The cost of converting HIV infection to a chronic and ‘treatable’ condition has not just been the cost of the extended therapy with expensive medications which have made that a reality, but a reduction in the emphasis (for whatever reasons – political, finanacial, religious, etc.) on the significance of the HIV epidemic and in attention to the impact to the overall cost to the health care system. Unfortunately, the most vulnerable and unaware members of society, young women, are the ones who will suffer the brunt of that neglect. Although it is true that both young men and women in the black community have not benefitted as much from the advances made in HIV care, the number of new infections has dropped for black Americans between 2001 (20,868 cases) and 2005 (18,121 cases). However, black men are still six times more likely than white men to contract HIV, and black women are 20 times more likely to acquire the virus compared to white women. But, I expect with the increase in the social acceptability of interracial relationships, and the relative naivete of young women, who are easily entrapped into ‘unsafe sex’ practices by their partners, I would imagine we will soon be seeing a significant shift in the demographics of the heterosexual epidemic.
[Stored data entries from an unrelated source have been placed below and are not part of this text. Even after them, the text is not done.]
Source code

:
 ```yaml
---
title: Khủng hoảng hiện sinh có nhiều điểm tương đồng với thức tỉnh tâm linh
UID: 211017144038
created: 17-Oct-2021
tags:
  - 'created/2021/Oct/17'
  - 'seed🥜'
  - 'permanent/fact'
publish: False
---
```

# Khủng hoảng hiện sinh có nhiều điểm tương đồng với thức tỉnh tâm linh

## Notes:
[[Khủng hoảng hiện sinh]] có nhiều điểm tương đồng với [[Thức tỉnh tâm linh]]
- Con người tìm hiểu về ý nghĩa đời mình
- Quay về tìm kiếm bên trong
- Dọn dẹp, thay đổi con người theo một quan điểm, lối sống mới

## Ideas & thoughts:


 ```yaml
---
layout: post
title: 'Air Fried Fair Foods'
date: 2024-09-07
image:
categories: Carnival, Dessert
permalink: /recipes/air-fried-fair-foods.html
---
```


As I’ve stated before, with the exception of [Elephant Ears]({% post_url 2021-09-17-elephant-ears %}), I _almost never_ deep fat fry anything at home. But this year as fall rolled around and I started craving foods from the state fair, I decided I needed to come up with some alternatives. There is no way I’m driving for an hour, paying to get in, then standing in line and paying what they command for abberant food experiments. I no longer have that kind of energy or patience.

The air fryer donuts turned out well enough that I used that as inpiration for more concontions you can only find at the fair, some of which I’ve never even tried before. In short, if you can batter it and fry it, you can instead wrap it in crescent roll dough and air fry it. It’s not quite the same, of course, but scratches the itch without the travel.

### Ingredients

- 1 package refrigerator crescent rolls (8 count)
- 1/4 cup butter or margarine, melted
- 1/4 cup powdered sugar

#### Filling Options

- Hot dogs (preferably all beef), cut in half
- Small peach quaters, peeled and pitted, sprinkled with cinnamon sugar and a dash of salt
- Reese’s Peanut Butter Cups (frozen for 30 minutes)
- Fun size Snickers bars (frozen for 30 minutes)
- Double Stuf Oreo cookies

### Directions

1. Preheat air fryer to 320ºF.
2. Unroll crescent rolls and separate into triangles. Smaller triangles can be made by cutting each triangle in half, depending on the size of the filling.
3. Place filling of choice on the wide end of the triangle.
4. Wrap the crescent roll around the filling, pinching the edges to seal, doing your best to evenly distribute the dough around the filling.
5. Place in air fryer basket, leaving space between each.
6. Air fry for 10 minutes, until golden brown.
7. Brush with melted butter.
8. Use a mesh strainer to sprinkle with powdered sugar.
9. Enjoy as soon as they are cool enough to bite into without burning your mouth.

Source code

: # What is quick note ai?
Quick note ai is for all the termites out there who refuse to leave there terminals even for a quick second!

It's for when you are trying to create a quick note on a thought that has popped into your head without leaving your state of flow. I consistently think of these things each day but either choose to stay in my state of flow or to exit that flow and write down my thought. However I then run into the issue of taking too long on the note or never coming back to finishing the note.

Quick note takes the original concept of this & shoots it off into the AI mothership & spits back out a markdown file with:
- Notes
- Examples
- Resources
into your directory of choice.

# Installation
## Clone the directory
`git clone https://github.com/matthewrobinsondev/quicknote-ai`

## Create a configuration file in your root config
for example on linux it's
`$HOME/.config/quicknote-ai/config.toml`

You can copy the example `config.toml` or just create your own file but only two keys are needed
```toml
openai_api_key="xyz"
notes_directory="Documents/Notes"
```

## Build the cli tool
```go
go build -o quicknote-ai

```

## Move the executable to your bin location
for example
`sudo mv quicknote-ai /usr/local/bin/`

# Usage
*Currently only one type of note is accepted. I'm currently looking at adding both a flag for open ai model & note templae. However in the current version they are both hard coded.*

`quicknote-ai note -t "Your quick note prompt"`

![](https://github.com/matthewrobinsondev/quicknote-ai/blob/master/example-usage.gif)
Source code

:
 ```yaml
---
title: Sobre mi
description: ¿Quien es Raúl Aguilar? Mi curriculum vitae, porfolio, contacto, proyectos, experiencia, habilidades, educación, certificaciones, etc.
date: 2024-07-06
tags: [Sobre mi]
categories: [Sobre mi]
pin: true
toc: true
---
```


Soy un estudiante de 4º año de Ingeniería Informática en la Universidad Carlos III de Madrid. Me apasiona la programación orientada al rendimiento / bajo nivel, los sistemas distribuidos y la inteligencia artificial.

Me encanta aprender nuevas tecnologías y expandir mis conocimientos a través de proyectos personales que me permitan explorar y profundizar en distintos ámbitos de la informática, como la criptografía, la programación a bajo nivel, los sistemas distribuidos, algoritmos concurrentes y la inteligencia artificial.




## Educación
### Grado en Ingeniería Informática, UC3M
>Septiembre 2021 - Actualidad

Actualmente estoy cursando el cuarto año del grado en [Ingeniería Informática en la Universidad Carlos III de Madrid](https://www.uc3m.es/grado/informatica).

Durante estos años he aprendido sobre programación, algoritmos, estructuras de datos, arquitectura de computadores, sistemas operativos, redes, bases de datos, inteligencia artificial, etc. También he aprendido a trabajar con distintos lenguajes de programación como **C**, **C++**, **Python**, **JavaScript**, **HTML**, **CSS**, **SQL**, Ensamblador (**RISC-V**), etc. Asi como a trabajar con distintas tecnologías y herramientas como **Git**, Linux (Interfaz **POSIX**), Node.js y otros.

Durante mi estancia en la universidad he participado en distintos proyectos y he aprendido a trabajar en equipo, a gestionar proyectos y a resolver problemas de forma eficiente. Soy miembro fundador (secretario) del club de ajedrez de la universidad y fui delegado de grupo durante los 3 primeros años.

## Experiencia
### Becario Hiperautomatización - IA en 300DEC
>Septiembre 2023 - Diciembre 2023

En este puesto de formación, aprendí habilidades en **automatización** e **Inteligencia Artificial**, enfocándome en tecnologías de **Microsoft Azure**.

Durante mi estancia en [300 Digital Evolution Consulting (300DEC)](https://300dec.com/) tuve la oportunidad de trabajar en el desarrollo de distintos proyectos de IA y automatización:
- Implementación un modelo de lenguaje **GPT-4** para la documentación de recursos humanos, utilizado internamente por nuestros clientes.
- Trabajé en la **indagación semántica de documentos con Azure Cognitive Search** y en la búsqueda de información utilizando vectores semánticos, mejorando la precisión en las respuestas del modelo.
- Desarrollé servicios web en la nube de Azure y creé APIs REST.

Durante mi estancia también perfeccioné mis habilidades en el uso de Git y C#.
In my business, of course, we not only have to worry about the pregnant woman’s health with regard to HIV, but also that of her unborn child. In the ideal world, we would prevent the woman from contracting the virus to begin with. But, since things are not ideal, we still have a tremendous opportunity to reduce maternal morbidity and to prevent transmission to the baby. With the introduction of rapid, reliable, and relatively inexpensive test kits for HIV, we have the opportunity to do so by repeated screening during pregnancy and even in women who are not diagnosed with HIV until presentation for delivery. Although again, ideally, antiretroviral therapy should be started much earlier in pregnancy, a significant reduction in transmission rate is possible, given the opportunity to administer prophylactic doses of therapy prior to delivery and/or by proceeding to elective cesarean delivery if ‘viral load’ is unknown and the patient consents to the same.
So, this World AIDS Day -2007, even though I am saddened by the statistics, I am also comforted by the knowledge that we have the resources and the opportunities to make things right…and perhaps some day we will.